NSWNMA urges Safework to act on “imminent danger” to mental health nurses.
Nurses at Sydney’s Long Bay forensic hospital are at “imminent risk” of serious injury or death as a result of management’s failure to reduce exposure to violence from patients, the NSWNMA has warned.
The warning follows another serious assault in September in which six nurses were injured and two needed hospital treatment.
In March 2017, a nurse suffered a broken jaw, broken nose and two fractured eye sockets when assaulted by
The high-security forensic hospital cares for patients deemed unfit to stand trial or not criminally responsible due to mental illness.
In a letter to the workplace health and safety regulator, Safework NSW, NSWNMA General Secretary Brett Holmes said the union had “grave concerns” for members’ safety “arising from a failure of the Justice and Forensic Mental Health Network to eliminate or minimise” nurses’ exposure to high levels of violence.

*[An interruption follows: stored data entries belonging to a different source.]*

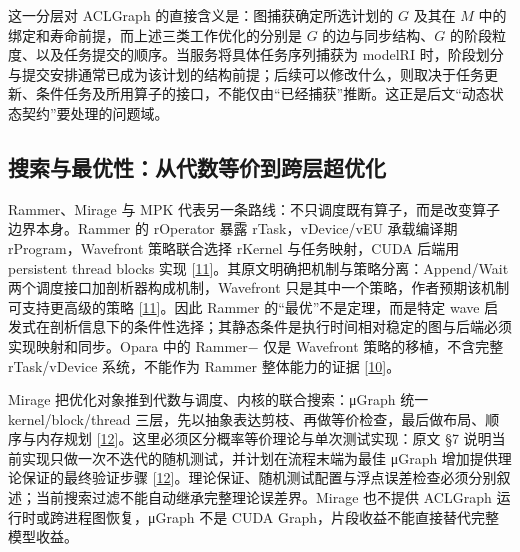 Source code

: \documentclass[
  UTF8,
  zihao=5]{ctexart}
\begin{document}
这一分层对 ACLGraph 的直接含义是：图捕获确定所选计划的 \(G\) 及其在
\(M\) 中的绑定和寿命前提，而上述三类工作优化的分别是 \(G\)
的边与同步结构、\(G\)
的阶段粒度、以及任务提交的顺序。当服务将具体任务序列捕获为 modelRI
时，阶段划分与提交安排通常已成为该计划的结构前提；后续可以修改什么，则取决于任务更新、条件任务及所用算子的接口，不能仅由``已经捕获''推断。这正是后文``动态状态契约''要处理的问题域。

\hypertarget{ux641cux7d22ux4e0eux6700ux4f18ux6027ux4eceux4ee3ux6570ux7b49ux4ef7ux5230ux8de8ux5c42ux8d85ux4f18ux5316}{%
\subsection{搜索与最优性：从代数等价到跨层超优化}\label{ux641cux7d22ux4e0eux6700ux4f18ux6027ux4eceux4ee3ux6570ux7b49ux4ef7ux5230ux8de8ux5c42ux8d85ux4f18ux5316}}

Rammer、Mirage 与 MPK
代表另一条路线：不只调度既有算子，而是改变算子边界本身。Rammer 的
rOperator 暴露 rTask，vDevice/vEU 承载编译期 rProgram，Wavefront
策略联合选择 rKernel 与任务映射，CUDA 后端用 persistent thread blocks
实现
{[}\protect\hyperlink{ref-ma2020rammer}{11}{]}。其原文明确把机制与策略分离：Append/Wait
两个调度接口加剖析器构成机制，Wavefront
只是其中一个策略，作者预期该机制可支持更高级的策略
{[}\protect\hyperlink{ref-ma2020rammer}{11}{]}。因此 Rammer
的``最优''不是定理，而是特定 wave
启发式在剖析信息下的条件性选择；其静态条件是执行时间相对稳定的图与后端必须实现映射和同步。Opara
中的 Rammer− 仅是 Wavefront 策略的移植，不含完整 rTask/vDevice
系统，不能作为 Rammer 整体能力的证据
{[}\protect\hyperlink{ref-chen2025opara}{10}{]}。

Mirage 把优化对象推到代数与调度、内核的联合搜索：μGraph 统一
kernel/block/thread
三层，先以抽象表达剪枝、再做等价检查，最后做布局、顺序与内存规划
{[}\protect\hyperlink{ref-wu2025mirage}{12}{]}。这里必须区分概率等价理论与单次测试实现：原文
§7 说明当前实现只做一次不迭代的随机测试，并计划在流程末端为最佳 μGraph
增加提供理论保证的最终验证步骤
{[}\protect\hyperlink{ref-wu2025mirage}{12}{]}。理论保证、随机测试配置与浮点误差检查必须分别叙述；当前搜索过滤不能自动继承完整理论误差界。Mirage
也不提供 ACLGraph 运行时或跨进程图恢复，μGraph 不是 CUDA
Graph，片段收益不能直接替代完整模型收益。
\end{document}
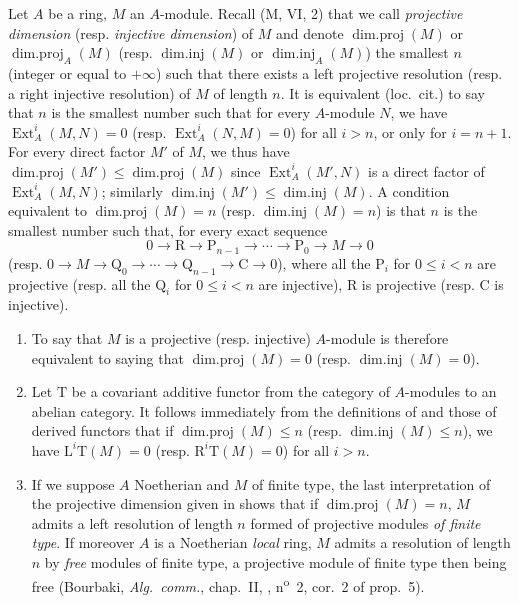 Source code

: \begin{env}[17.2.1]
\label{0.17.2.1}
Let $A$ be a ring, $M$ an $A$-module.
Recall (M, VI, 2) that we call \emph{projective dimension} (resp. \emph{injective dimension}) of $M$ and denote $\operatorname{dim.proj}(M)$ or $\operatorname{dim.proj}_A(M)$ (resp. $\operatorname{dim.inj}(M)$ or $\operatorname{dim.inj}_A(M)$) the smallest $n$ (integer or equal to $+\infty$) such that there exists a left projective resolution (resp. a right injective resolution) of $M$ of length $n$.
It is equivalent (loc.\ cit.) to say that $n$ is the smallest number such that for every $A$-module $N$, we have $\operatorname{Ext}^i_A(M,N)=0$ (resp. $\operatorname{Ext}^i_A(N,M)=0$) for all $i>n$, or only for $i=n+1$.
For every direct factor $M'$ of $M$, we thus have $\operatorname{dim.proj}(M')\leq\operatorname{dim.proj}(M)$ since $\operatorname{Ext}^i_A(M',N)$ is a direct factor of $\operatorname{Ext}^i_A(M,N)$;
similarly $\operatorname{dim.inj}(M')\leq\operatorname{dim.inj}(M)$.
A condition equivalent to $\operatorname{dim.proj}(M)=n$ (resp. $\operatorname{dim.inj}(M)=n$) is that $n$ is the smallest number such that, for every exact sequence
\[
  0\to\mathrm{R}\to\mathrm{P}_{n-1}\to\cdots\to\mathrm{P}_0\to M\to 0
\]
(resp. $0\to M\to\mathrm{Q}_0\to\cdots\to\mathrm{Q}_{n-1}\to\mathrm{C}\to 0$), where all the $\mathrm{P}_i$ for $0\leq i<n$ are projective (resp. all the $\mathrm{Q}_i$ for $0\leq i<n$ are injective), $\mathrm{R}$ is projective (resp. $\mathrm{C}$ is injective).
\end{env}

\begin{remark}[17.2.2]
\label{0.17.2.2}
\begin{enumerate}
  \item[{\rm(i)}] To say that $M$ is a projective (resp. injective) $A$-module is therefore equivalent to saying that $\operatorname{dim.proj}(M)=0$ (resp. $\operatorname{dim.inj}(M)=0$).
  \item[{\rm(ii)}] Let $\mathrm{T}$ be a covariant additive functor from the category of $A$-modules to an abelian category.
  It follows immediately from the definitions of  and those of derived functors that if $\operatorname{dim.proj}(M)\leq n$ (resp. $\operatorname{dim.inj}(M)\leq n$), we have $\mathrm{L}^i\mathrm{T}(M)=0$ (resp. $\mathrm{R}^i\mathrm{T}(M)=0$) for all $i>n$.
  \item[{\rm(iii)}] If we suppose $A$ Noetherian and $M$ of finite type, the last interpretation of the projective dimension given in  shows that if $\operatorname{dim.proj}(M)=n$, $M$ admits a left resolution of length $n$ formed of projective modules \emph{of finite type}.
  If moreover $A$ is a Noetherian \emph{local} ring, $M$ admits a resolution of length $n$ by \emph{free} modules of finite type, a projective module of finite type then being free (Bourbaki, \emph{Alg.~comm.}, chap.~II, , n\textsuperscript{o}~2, cor.~2 of prop.~5).
\end{enumerate}
\end{remark}


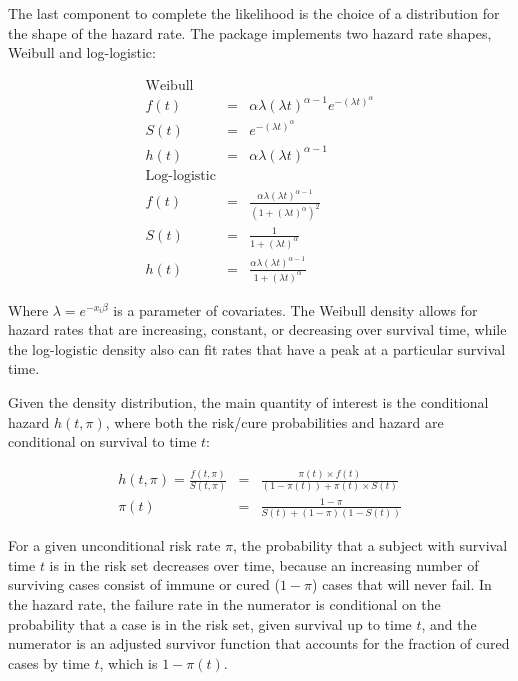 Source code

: The last component to complete the likelihood is the choice of a
distribution for the shape of the hazard rate. The 
package implements two hazard rate shapes, Weibull and log-logistic:

\begin{eqnarray*}
\textrm{Weibull} \\
 f(t) & = & \alpha \lambda \left(\lambda t \right)^{\alpha - 1} e^{-\left(\lambda t \right)^\alpha} \\
  S(t) & = & e^{ -\left(\lambda t \right)^\alpha } \\
 h(t) & = & \alpha \lambda \left(\lambda t \right)^{\alpha-1} \\
\textrm{Log-logistic} \\
 f(t) & = & \frac{ \alpha \lambda \left(\lambda t \right)^{\alpha-1} }{ \left(1 + (\lambda t)^\alpha \right)^2 } \\
 S(t) & = & \frac{1}{ 1+  \left(\lambda t \right)^\alpha }  \\
 h(t) & = & \frac{ \alpha \lambda \left(\lambda t \right)^{\alpha-1} }{ 1+  \left(\lambda t \right)^\alpha }
\end{eqnarray*}

Where \(\lambda = e^{-x_i\beta}\) is a parameter of covariates. The
Weibull density allows for hazard rates that are increasing, constant,
or decreasing over survival time, while the log-logistic density also
can fit rates that have a peak at a particular survival time.

Given the density distribution, the main quantity of interest is the
conditional hazard \(h(t, \pi)\), where both the risk/cure probabilities
and hazard are conditional on survival to time \(t\):

\begin{eqnarray}
h \left(t, \pi \right) = \frac{f \left(t, \pi \right)}{S \left(t, \pi \right)} & = & \frac{ \pi \left(t \right) \times f \left(t \right) }{ \left(1-\pi \left(t \right) \right) + \pi \left(t \right) \times S \left(t \right) } \\
 \pi \left(t \right) & = & \frac{ 1-\pi }{ S \left(t \right) + \left(1-\pi \right) \left(1 - S \left(t \right) \right) }
\end{eqnarray}

For a given unconditional risk rate \(\pi\), the probability that a
subject with survival time \(t\) is in the risk set decreases over time,
because an increasing number of surviving cases consist of immune or
cured (\(1-\pi\)) cases that will never fail. In the hazard rate, the
failure rate in the numerator is conditional on the probability that a
case is in the risk set, given survival up to time \(t\), and the
numerator is an adjusted survivor function that accounts for the
fraction of cured cases by time \(t\), which is \(1-\pi(t)\).


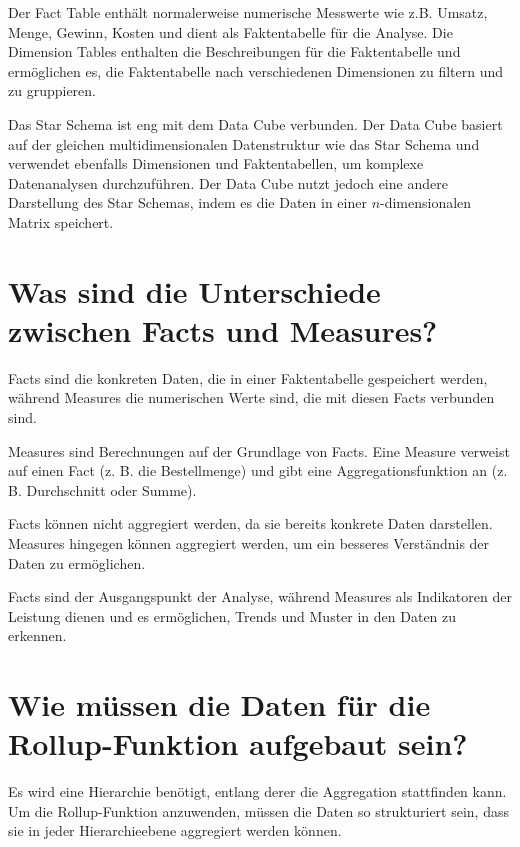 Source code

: \documentclass{article}
\begin{document}
	Der Fact Table enthält normalerweise numerische Messwerte wie z.B. Umsatz, Menge, Gewinn, Kosten und dient als Faktentabelle für die Analyse. Die Dimension Tables enthalten die Beschreibungen für die Faktentabelle und ermöglichen es, die Faktentabelle nach verschiedenen Dimensionen zu filtern und zu gruppieren.
	
	Das Star Schema ist eng mit dem Data Cube verbunden. Der Data Cube basiert auf der gleichen multidimensionalen Datenstruktur wie das Star Schema und verwendet ebenfalls Dimensionen und Faktentabellen, um komplexe Datenanalysen durchzuführen. Der Data Cube nutzt jedoch eine andere Darstellung des Star Schemas, indem es die Daten in einer $n$-dimensionalen Matrix speichert.
	
	\section*{Was sind die Unterschiede zwischen Facts und Measures?}
	Facts sind die konkreten Daten, die in einer Faktentabelle gespeichert werden, während Measures die numerischen Werte sind, die mit diesen Facts verbunden sind.
	
	Measures sind Berechnungen auf der Grundlage von Facts. Eine Measure verweist auf einen Fact (z. B. die Bestellmenge) und gibt eine Aggregationsfunktion an (z. B. Durchschnitt oder Summe).
	
	Facts können nicht aggregiert werden, da sie bereits konkrete Daten darstellen. Measures hingegen können aggregiert werden, um ein besseres Verständnis der Daten zu ermöglichen.
	
	Facts sind der Ausgangspunkt der Analyse, während Measures als Indikatoren der Leistung dienen und es ermöglichen, Trends und Muster in den Daten zu erkennen.
	
	\section*{Wie müssen die Daten für die Rollup-Funktion aufgebaut sein?}
	Es wird eine Hierarchie benötigt, entlang derer die Aggregation stattfinden kann. Um die Rollup-Funktion anzuwenden, müssen die Daten so strukturiert sein, dass sie in jeder Hierarchieebene aggregiert werden können.
	
\end{document}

“We strongly believe there is an imminent risk of serious injury or fatality to our members at the site,” Brett wrote to Safework’s executive director, operations, Anthony Williams.
Brett said Safework inspectors had been “engaging with the hospital” since March 2017 and issued improvement notices with no consequent reduction in risk to nurses.
He asked Mr Williams to outline what Safework now intended to do to minimise risk.
The hospital’s NSWNMA branch secretary and delegate, Michael Sparks, said staff called in Safework last year after five nurses were injured in two separate attacks.
“Safework asked the hospital to improve staff numbers, install security cameras, implement safety procedures and provide appropriate training.
“They only thing they have done is install CCTV cameras. These are not monitored by security or clinical staff and are there only for post-incident investigation. They will not stop assaults from happening.”
Many staff left after 12-hour shifts abolished
He said the hospital had been “chronically short staffed” since management switched from 12-hour shifts to eight-hour shifts.
“About one-third of staff resigned soon after 12-hour shifts were abolished and we now have vacancy rates in excess of 25 per cent.
“Those who resigned were experienced mental health nurses. A large number of current staff
are agency nurses and new graduates who do not have the necessary experience and training to manage the level of violence exhibited by patients.
“Staff fatigue is a big factor given the high-stress nature of the job combined with excessive overtime.”
Michael said the hospital has no security guards except a private contractor who manages the front gate. “It is the nurses who provide security within the hospital and consequently get assaulted.”
“The branch has called for security guards but if we can’t get them we at least need to be fully staffed with a trained response team.
“The police hate coming here because it is such a dangerous situation. Often the local police will call the police Public Order and Riot Squad.”